• [TASK DIRECTIONS]: In the data that follows, how many lines contain the word "Gateway"? Give only that number.

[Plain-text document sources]
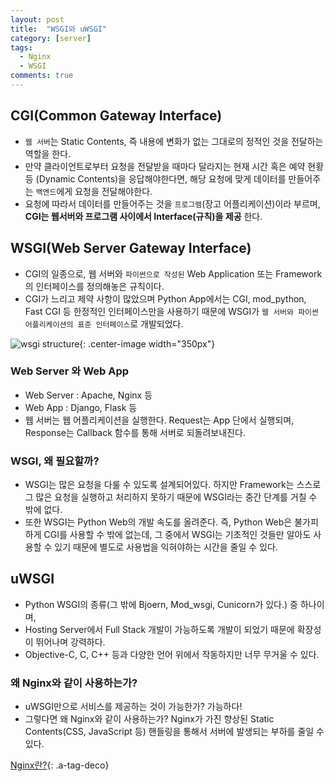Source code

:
 ```yaml
---
layout: post
title:  "WSGI와 uWSGI"
category: [server]
tags:
  - Nginx
  - WSGI
comments: true
---
```


## CGI(Common Gateway Interface)
- `웹 서버`는 Static Contents, 즉 내용에 변화가 없는 그대로의 정적인 것을 전달하는 역할을 한다.
- 만약 클라이언트로부터 요청을 전달받을 때마다 달라지는 현재 시간 혹은 예약 현황 등 (Dynamic Contents)을 응답해야한다면, 해당 요청에 맞게 데이터를 만들어주는 `백엔드`에게 요청을 전달해야한다.
- 요청에 따라서 데이터를 만들어주는 것을 `프로그램`(장고 어플리케이션)이라 부르며, **CGI는 웹서버와 프로그램 사이에서 Interface(규칙)을 제공** 한다.

## WSGI(Web Server Gateway Interface)
- CGI의 일종으로, 웹 서버와 `파이썬으로 작성된` Web Application 또는 Framework의 인터페이스를 정의해놓은 규칙이다.
- CGI가 느리고 제약 사항이 많았으며 Python App에서는 CGI, mod_python, Fast CGI 등 한정적인 인터페이스만을 사용하기 때문에 WSGI가 `웹 서버와 파이썬 어플리케이션의 표준 인터페이스`로 개발되었다.  

![wsgi structure]({{site.url}}/assets/wsgi.png){: .center-image width="350px"}

### Web Server 와 Web App
- Web Server : Apache, Nginx 등
- Web App : Django, Flask 등
- 웹 서버는 웹 어플리케이션을 실행한다. Request는 App 단에서 실행되며, Response는 Callback 함수를 통해 서버로 되돌려보내진다.

### WSGI, 왜 필요할까?
- WSGI는 많은 요청을 다룰 수 있도록 설계되어있다. 하지만 Framework는 스스로 그 많은 요청을 실행하고 처리하지 못하기 때문에 WSGI라는 중간 단계를 거칠 수 밖에 없다.
- 또한 WSGI는 Python Web의 개발 속도를 올려준다. 즉, Python Web은 불가피하게 CGI를 사용할 수 밖에 없는데, 그 중에서 WSGI는 기초적인 것들만 알아도 사용할 수 있기 때문에 별도로 사용법을 익혀야하는 시간을 줄일 수 있다.  

## uWSGI
- Python WSGI의 종류(그 밖에 Bjoern, Mod_wsgi, Cunicorn가 있다.) 중 하나이며,
- Hosting Server에서 Full Stack 개발이 가능하도록 개발이 되었기 때문에 확장성이 뛰어나며 강력하다.
- Objective-C, C, C++ 등과 다양한 언어 위에서 작동하지만 너무 무거울 수 있다.

### 왜 Nginx와 같이 사용하는가?
- uWSGI만으로 서비스를 제공하는 것이 가능한가? 가능하다!
- 그렇다면 왜 Nginx와 같이 사용하는가? Nginx가 가진 향상된 Static Contents(CSS, JavaScript 등) 핸들링을 통해서 서버에 발생되는 부하를 줄일 수 있다.

[Nginx란?]({{site.url}}/server/2017/07/20/nginx-1.html){: .a-tag-deco}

• [YOUR RESPONSE]: 2